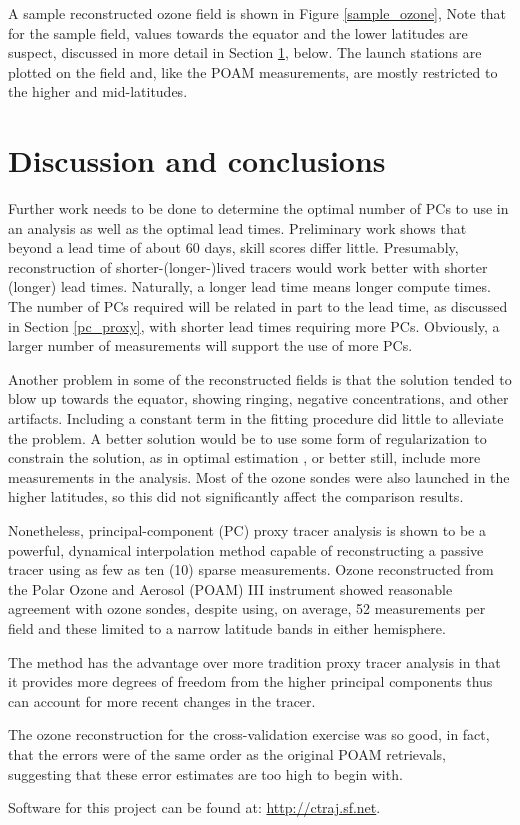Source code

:A sample reconstructed ozone field is shown in Figure \ref{sample_ozone}, 
Note that for the sample field, values towards the equator and the
lower latitudes are suspect, discussed in more detail in 
Section \ref{discussion}, below.
The launch stations are plotted on the field and, like the POAM
measurements, are mostly restricted to the higher and mid-latitudes.

\section{Discussion and conclusions}

\label{discussion}
Further work needs to be done to determine the optimal number
of PCs to use in an analysis as well as the
optimal lead times.
Preliminary work shows that beyond a lead time of about 60 days,
skill scores differ little.
Presumably, reconstruction of shorter-(longer-)lived tracers would work better
with shorter (longer) lead times.
Naturally, a longer lead time means longer compute times.
The number of PCs required will
be related in part to the lead time, as discussed in Section \ref{pc_proxy},
with shorter lead times requiring more PCs.
Obviously, a larger number of measurements will support the use of
more PCs.

Another problem in some of the reconstructed fields is that the solution
tended to blow up towards the equator, showing ringing, negative concentrations,
and other artifacts.
Including a constant term in the fitting procedure did little 
to alleviate the problem.
A better solution would be to use some form of regularization to constrain
the solution, as in optimal estimation \citep{Rodgers2000}, or better still,
include more measurements in the analysis.
Most of the ozone sondes were also launched in the higher
latitudes, so this did not significantly affect the comparison results.

Nonetheless, principal-component (PC) proxy tracer analysis
is shown to be a powerful, dynamical interpolation method
capable of reconstructing a passive tracer using as few as 
ten (10) sparse measurements.
Ozone reconstructed from the Polar Ozone and Aerosol (POAM) III
instrument showed reasonable agreement with ozone sondes,
despite using, on average, 52 measurements per field and these
limited to a narrow latitude bands in either hemisphere.

The method has the advantage over more tradition proxy tracer analysis
in that it provides more degrees of freedom from the higher principal 
components thus can account for more recent changes in the tracer.

The ozone reconstruction for the cross-validation exercise was so good,
in fact, that the errors were of the same order as the original POAM
retrievals, suggesting that these error estimates are too high to
begin with.

Software for this project can be found at: \url{http://ctraj.sf.net}.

§ WHAT THIS TASK INVOLVES: Copy every line of the material in which the word "reconstruction" occurs.

§ OUTPUT BELOW:
Presumably, reconstruction of shorter-(longer-)lived tracers would work better
The ozone reconstruction for the cross-validation exercise was so good,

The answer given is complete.